Thanks for looking into this Mike.

On Thu, Jul 2, 2009 at 10:39 AM, Michael Droettboom <mdroe@…86…> wrote:

It is not surprising that memory usage is much lower without printing the plot. Very little is actually done by the “plot” command other than setting up a tree of objects that is later rendered during the printing process (where most of the work happens).

The attached script based on what you provided doesn’t leak memory for me with matplotlib 0.98.5.2. It would appear that there is something else in your application triggering the leak. Perhaps there is something holding a reference longer than it should?

Your attached script memleak2.py is indeed fine, it never takes up more than 60Mb of RAM. But did you try to run the PyQt4 GUI I attached? There the same save_png() function does increase memory usage for each call.

I’m not sure how to exactly measure memory usage for a GUI program, but it is so large I can look at “System Activity” (or Task Manager on XP) and get the approximate number:

Loading the GUI: 30.5Mb

1st call to save_png: 82Mb
2nd call: 116Mb
10th call: 380Mb

I can see the memory usage drop after some calls, so I guess it is a problem of references being held and sometimes being released as you said. But memory use does seem to be unbounded. Waiting for minutes, or interacting with the GUI, never releases any memory. It is strange, the PyQt4 demo program is fine by itself, save_png() is fine by itself, but combine them and there’s a memory problem.

Cheers,
Ralf

You can see from the attached massif plots that memory usage never becomes unbounded. It is normal for Python to delay deallocation for efficiency reasons. Calling gc.collect (the second graph) does help keep memory usage more compact however, if that is a primary concern.

Cheers,

Mike

Ralf Gommers wrote:

Hi,

I am working on a PyQt4 application with some embedded MPL figures, and am also trying to save some figures as png’s without displaying them. I am observing huge memory increases (10s or 100s of Mb) the moment I try to save a png. I reproduced the issue by combining two mpl examples, http://matplotlib.sourceforge.net/examples/user_interfaces/embedding_in_qt4.html and http://matplotlib.sourceforge.net/examples/api/agg_oo.html. Full code is attached. When pressing the “save figure” button, memory usage shoots up, multiple clicks keep sending it higher (although not monotonically).

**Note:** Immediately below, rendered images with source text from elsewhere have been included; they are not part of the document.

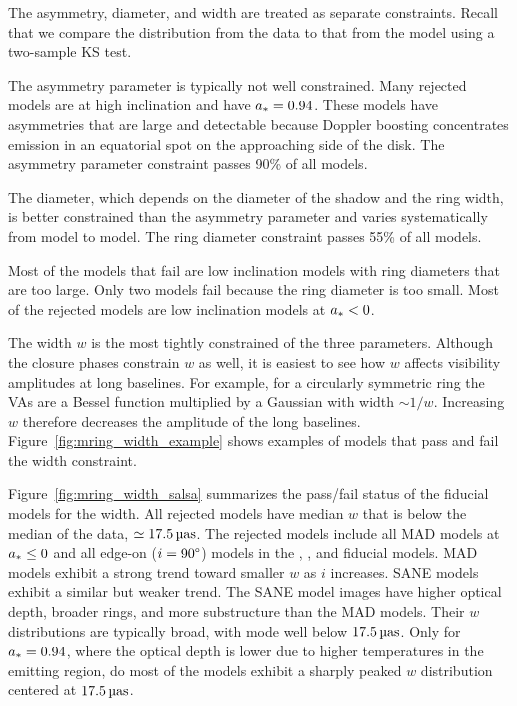 The \mring asymmetry, diameter, and width are treated as separate constraints.
Recall that we compare the distribution from the data to that from the model using a two-sample KS test.

The asymmetry parameter is typically not well constrained.
Many rejected models are at high inclination and have $a_* =0.94$.
These models have asymmetries that are large and detectable because Doppler boosting concentrates emission in an equatorial spot on the approaching side of the disk.
The asymmetry parameter constraint passes 90\% of all models.

The \mring diameter, which depends on the diameter of the shadow and the ring width, is better constrained than the asymmetry parameter and varies systematically from model to model.
The ring diameter constraint passes 55\% of all models.

Most of the models that fail are low inclination models with ring diameters that are too large. Only two \bhac models fail because the ring diameter is too small.  Most of the rejected models are low inclination models at $a_* < 0$.

The \mring width $w$ is the most tightly constrained of the three \mring parameters.
Although the closure phases constrain $w$ as well, it is easiest to see how $w$ affects visibility amplitudes at long baselines.
For example, for a circularly symmetric ring the VAs are a Bessel function multiplied by a Gaussian with width $\sim 1/w$.  Increasing $w$ therefore decreases the amplitude of the long baselines.
Figure~\ref{fig:mring_width_example} shows examples of models that pass and fail the \mring width constraint.

Figure~\ref{fig:mring_width_salsa} summarizes the pass/fail status of the fiducial models for the \mring width.
All rejected models have median $w$ that is below the median of the data, $ \simeq 17.5\uas$.
The rejected models include all MAD models at $a_* \le 0$ and all edge-on ($i = 90\degree$) models in the \kharma, \bhac, and \hamr fiducial models.
MAD models exhibit a strong trend toward smaller $w$ as $i$ increases.
SANE models exhibit a similar but weaker trend.
The SANE model images have  higher optical depth, broader rings, and more substructure than the MAD models.
Their $w$ distributions are typically broad, with mode well below $17.5\uas$.
Only for $a_* = 0.94$, where the optical depth is lower due to higher temperatures in the emitting region, do most of the models exhibit a sharply peaked $w$ distribution centered at $17.5\uas$.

I tested on two different platforms

  • Matplotlib 98.5.2 and Python 2.6.2 on Ubuntu.

  • latest Enthought Python Distribution on Windows XP.

The function that does the png saving is:

def save_png():

"""Save an image as a png file"""



pngpath = 'test_mplsave.png'



fig = Figure()

canvas = FigureCanvas(fig)

ax = fig.add_subplot(111)

x = arange(5e3)

ax.plot(x, sin(x))

canvas.print_figure(pngpath)



## tried all things commented out below, all makes no difference ##

#fig.savefig(pngpath)



#del(fig)

#del(canvas)

#del(ax)



#import matplotlib.pyplot as plt

#plt.close(fig)



#import gc

#gc.collect()

Commenting out the canvas.print_figure line fixes the issue.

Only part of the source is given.